Using RAVEN to Generate Self-Checking Tests in Post Silicon Validation
By Tim Short and Melanie Typaldos, Obsidian Software
Sure, self-checking code can be used with directed tests. But it’s time consuming, cumbersome and there’s no randomization. RAVEN has several features that make it work really well in a silicon validation environment for creating self-checking tests.
Inherent Self-Checking
Taking them one by one. If you’re leaving RAVEN undirected, which is usually what you want to do, then what gets intermixed are lots of jumps that depend on the previously generated values. Since tests generated by RAVEN can go anywhere and do anything, it’s not uncommon for complex tests to end with a jump off of some value, leading to another instruction sequence. So, inherently RAVEN tests are self checking.
Inside of a random test, you’ll usually have lots of jumps. If any of the calculations leading to those jumps change, then you’ll jump off into an area that you don’t want to be fairly quickly because some calculated value went wrong. Depending on your architecture, what some companies will do is to preload the memory area so that undefined instructions will cause traps resulting in a fail. Now you have to go into your silicon and figure out how you got to this point, but at least you know that you have a failure. Directed tests won’t have the same results as RAVEN because the engineers writing them won’t jump off of their results into strange places. It’s too hard for humans to use the results of calculations as jump targets, but for RAVEN it’s actually quite easy.
Configurable Self-Checking Features
The second thing that users can do is to turn on RAVEN’s self-checking feature, which includes a number of options for how you want to do self-checking. This feature tells RAVEN to insert self-checking code, much like a directed programmer would do to validate something, like a series registers. Since RAVEN knows when registers are updated, we can tell it to check all registers to make sure that their information is valid. Alternatively, we can check only the registers that were written or read. We can do this check after a preset number of instructions, at the end of the sequence, or it can be randomized to occur between a certain number of instructions.
Adapting Self-Checking Tests to Fit the Hardware Environment
For many customers, the actual test or hardware that they are operating in is embedded in an SoC with some test mode that allows them to bring signals out. But their environment is very different from the environment of their simulation world. In simulation, they may have a large amount of memory to use for testing. In this new environment though, they may want to restrict the tests to use only the on-board device memory. This might be a only very small amount, let’s say somewhere between 256K and 2MB.

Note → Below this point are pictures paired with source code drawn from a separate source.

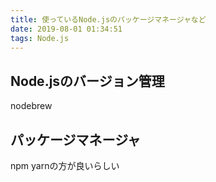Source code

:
 ```yaml
---
title: 使っているNode.jsのパッケージマネージャなど
date: 2019-08-01 01:34:51
tags: Node.js
---
```


## Node.jsのバージョン管理
nodebrew

## パッケージマネージャ
npm
yarnの方が良いらしい
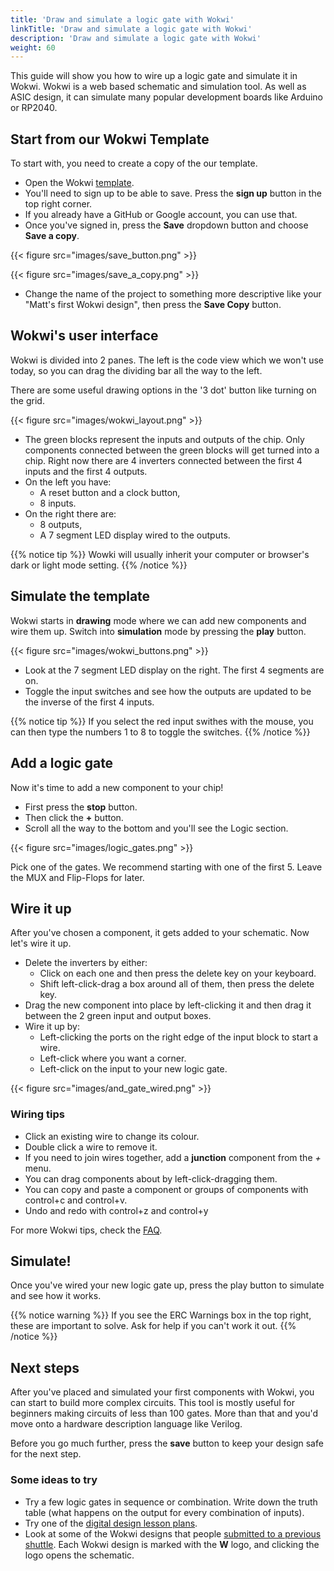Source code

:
 ```yaml
---
title: 'Draw and simulate a logic gate with Wokwi'
linkTitle: 'Draw and simulate a logic gate with Wokwi'
description: 'Draw and simulate a logic gate with Wokwi'
weight: 60
---
```


This guide will show you how to wire up a logic gate and simulate it in Wokwi.
Wokwi is a web based schematic and simulation tool. As well as ASIC design, it can simulate many popular development boards like Arduino or RP2040.

## Start from our Wokwi Template

To start with, you need to create a copy of the our template.

* Open the Wokwi [template](https://wokwi.com/projects/354858054593504257).
* You'll need to sign up to be able to save. Press the **sign up** button in the top right corner.
* If you already have a GitHub or Google account, you can use that.
* Once you've signed in, press the **Save** dropdown button and choose **Save a copy**.

{{< figure src="images/save_button.png" >}}

{{< figure src="images/save_a_copy.png" >}}

* Change the name of the project to something more descriptive like your "Matt's first Wokwi design", then press the **Save Copy** button.

## Wokwi's user interface

Wokwi is divided into 2 panes. The left is the code view which we won't use today, so you can drag the dividing bar all the way to the left.

There are some useful drawing options in the '3 dot' button like turning on the grid. 

{{< figure src="images/wokwi_layout.png" >}}

* The green blocks represent the inputs and outputs of the chip. Only components connected between the green blocks will get turned into a chip. Right now there are 4 inverters connected between the first 4 inputs and the first 4 outputs. 
* On the left you have:
    * A reset button and a clock button,
    * 8 inputs.
* On the right there are:
    * 8 outputs,
    * A 7 segment LED display wired to the outputs.

{{% notice tip %}}
Wowki will usually inherit your computer or browser's dark or light mode setting.
{{% /notice %}}

## Simulate the template

Wokwi starts in **drawing** mode where we can add new components and wire them up. Switch into **simulation** mode by pressing the **play** button.

{{< figure src="images/wokwi_buttons.png" >}}

* Look at the 7 segment LED display on the right. The first 4 segments are on. 
* Toggle the input switches and see how the outputs are updated to be the inverse of the first 4 inputs.

{{% notice tip %}}
If you select the red input swithes with the mouse, you can then type the numbers 1 to 8 to toggle the switches.
{{% /notice %}}

## Add a logic gate

Now it's time to add a new component to your chip!

* First press the **stop** button.
* Then click the **+** button.
* Scroll all the way to the bottom and you'll see the Logic section.

{{< figure src="images/logic_gates.png" >}}

Pick one of the gates. We recommend starting with one of the first 5. Leave the MUX and Flip-Flops for later.

## Wire it up

After you've chosen a component, it gets added to your schematic. Now let's wire it up.

* Delete the inverters by either:
    * Click on each one and then press the delete key on your keyboard.
    * Shift left-click-drag a box around all of them, then press the delete key.
* Drag the new component into place by left-clicking it and then drag it between the 2 green input and output boxes.
* Wire it up by:
    * Left-clicking the ports on the right edge of the input block to start a wire.
    * Left-click where you want a corner.
    * Left-click on the input to your new logic gate.

{{< figure src="images/and_gate_wired.png" >}}

### Wiring tips

* Click an existing wire to change its colour.
* Double click a wire to remove it.
* If you need to join wires together, add a **junction** component from the *+* menu.
* You can drag components about by left-click-dragging them.
* You can copy and paste a component or groups of components with control+c and control+v.
* Undo and redo with control+z and control+y

For more Wokwi tips, check the [FAQ](https://tinytapeout.com/faq/#how-do-i-do-x-y-z-with-wokwi).

## Simulate!

Once you've wired your new logic gate up, press the play button to simulate and see how it works.

{{% notice warning %}}
If you see the ERC Warnings box in the top right, these are important to solve. Ask for help if you can't work it out.
{{% /notice %}}

## Next steps

After you've placed and simulated your first components with Wokwi, you can start to build more complex circuits. This tool is mostly useful for beginners making circuits of less than 100 gates. More than that and you'd move onto a hardware description language like Verilog.

Before you go much further, press the **save** button to keep your design safe for the next step.

### Some ideas to try

* Try a few logic gates in sequence or combination. Write down the truth table (what happens on the output for every combination of inputs).
* Try one of the [digital design lesson plans](/digital_design).
* Look at some of the Wokwi designs that people [submitted to a previous shuttle](https://app.tinytapeout.com/shuttles/tt06). Each Wokwi design is marked with the **W** logo, and clicking the logo opens the schematic.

Because RAVEN has configuration files that describe the environment that the chip is in, you can move tests originally written for a 4GB address space into 1MB of memory. RAVEN can then re-generate all of the tasks from your templates, forcing them into that much more constrained memory area. Now you can take your whole suite, and probably with some exceptions, regenerate all of your tests toward your real hardware platform and even re-simulate them again in their original environment with slight modifications to mimic what the hardware will look like. If all of these tests can be successfully run at full speed, then there is a high degree of confidence that the model is accurately reflected in the design and that there won’t be hidden problems in the silicon.
Ability to Verify RTL and Instruction Set Simulator Agreement
Another, more comprehensive method of self-checking in the RTL environment is the intermediate state information provided by RAVEN. Our test output files contain information about all updates to registers and memory that occur as a result of instruction execution. The testbench can be instrumented so that there are checkers that watch registers and memory to make sure that they progress through values predicted by simulation. This allows the testbench to detect the discrepancy in the exact instruction that caused it or within just a few cycles of that instruction, greatly reducing the time required for a verification engineer to isolate the problem.